Hammer opens the door to a nightmare where every shadow has a secret.
For the latest episode of Reel Britannia, we step into the chilly corridors and troubled dreams of Nightmare, Hammer's 1964 psychological thriller from director Freddie Francis and writer Jimmy Sangster.
This is Hammer without the fangs, capes, castles, or buckets of Kensington Gore. Instead, it gives us something colder and more unsettling: a black-and-white tale of fear, memory, manipulation and madness, where the terror creeps in quietly and then refuses to leave.

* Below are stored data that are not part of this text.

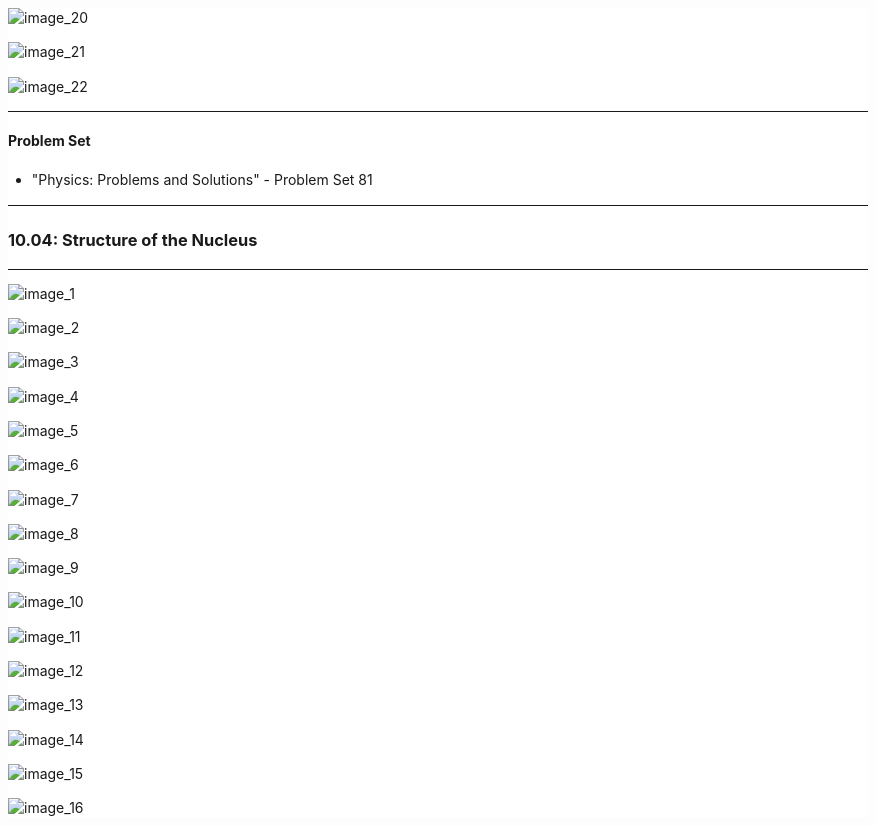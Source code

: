 ![image_20](10%20-%20Modern%20Physics/10-03%20-%20Relativity/image_20.png)

![image_21](10%20-%20Modern%20Physics/10-03%20-%20Relativity/image_21.png)

![image_22](10%20-%20Modern%20Physics/10-03%20-%20Relativity/image_22.png)

---

#### Problem Set

* "Physics: Problems and Solutions" - Problem Set 81

---

### 10.04: Structure of the Nucleus

---

![image_1](10%20-%20Modern%20Physics/10-04%20-%20Structure%20of%20the%20Nucleus/image_1.png)

![image_2](10%20-%20Modern%20Physics/10-04%20-%20Structure%20of%20the%20Nucleus/image_2.png)

![image_3](10%20-%20Modern%20Physics/10-04%20-%20Structure%20of%20the%20Nucleus/image_3.png)

![image_4](10%20-%20Modern%20Physics/10-04%20-%20Structure%20of%20the%20Nucleus/image_4.png)

![image_5](10%20-%20Modern%20Physics/10-04%20-%20Structure%20of%20the%20Nucleus/image_5.png)

![image_6](10%20-%20Modern%20Physics/10-04%20-%20Structure%20of%20the%20Nucleus/image_6.png)

![image_7](10%20-%20Modern%20Physics/10-04%20-%20Structure%20of%20the%20Nucleus/image_7.png)

![image_8](10%20-%20Modern%20Physics/10-04%20-%20Structure%20of%20the%20Nucleus/image_8.png)

![image_9](10%20-%20Modern%20Physics/10-04%20-%20Structure%20of%20the%20Nucleus/image_9.png)

![image_10](10%20-%20Modern%20Physics/10-04%20-%20Structure%20of%20the%20Nucleus/image_10.png)

![image_11](10%20-%20Modern%20Physics/10-04%20-%20Structure%20of%20the%20Nucleus/image_11.png)

![image_12](10%20-%20Modern%20Physics/10-04%20-%20Structure%20of%20the%20Nucleus/image_12.png)

![image_13](10%20-%20Modern%20Physics/10-04%20-%20Structure%20of%20the%20Nucleus/image_13.png)

![image_14](10%20-%20Modern%20Physics/10-04%20-%20Structure%20of%20the%20Nucleus/image_14.png)

![image_15](10%20-%20Modern%20Physics/10-04%20-%20Structure%20of%20the%20Nucleus/image_15.png)

![image_16](10%20-%20Modern%20Physics/10-04%20-%20Structure%20of%20the%20Nucleus/image_16.png)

The story follows Janet, a young woman haunted by disturbing visions connected to her troubled family past. Sent home from school after a frightening episode, she returns to a grand country house where comfort, recovery and reassurance should be waiting. Naturally, this being Hammer, they are not. The house feels too still, the people around her seem a little too careful, and Janet's nightmares begin to blur horribly with waking life.
With Jennie Linden, David Knight, Moira Redmond and Brenda Bruce leading the cast, Nightmare is a neat, sinister little puzzle box of a film. Freddie Francis brings his cinematographer's eye to every shadowy hallway and candlelit room, while Jimmy Sangster delivers one of those beautifully twisted Hammer scripts where nothing is quite as straightforward as it first appears.
In this episode, we look at how Nightmare fits into Hammer's run of psychological thrillers alongside films such as Paranoiac, Maniac and Hysteria, and why these smaller, moodier pictures deserve just as much affection as the studio's better-known monster movies. We'll talk about its performances, its atmosphere, its clever structure, and that wonderful sense of 1960s British unease that Hammer did so well.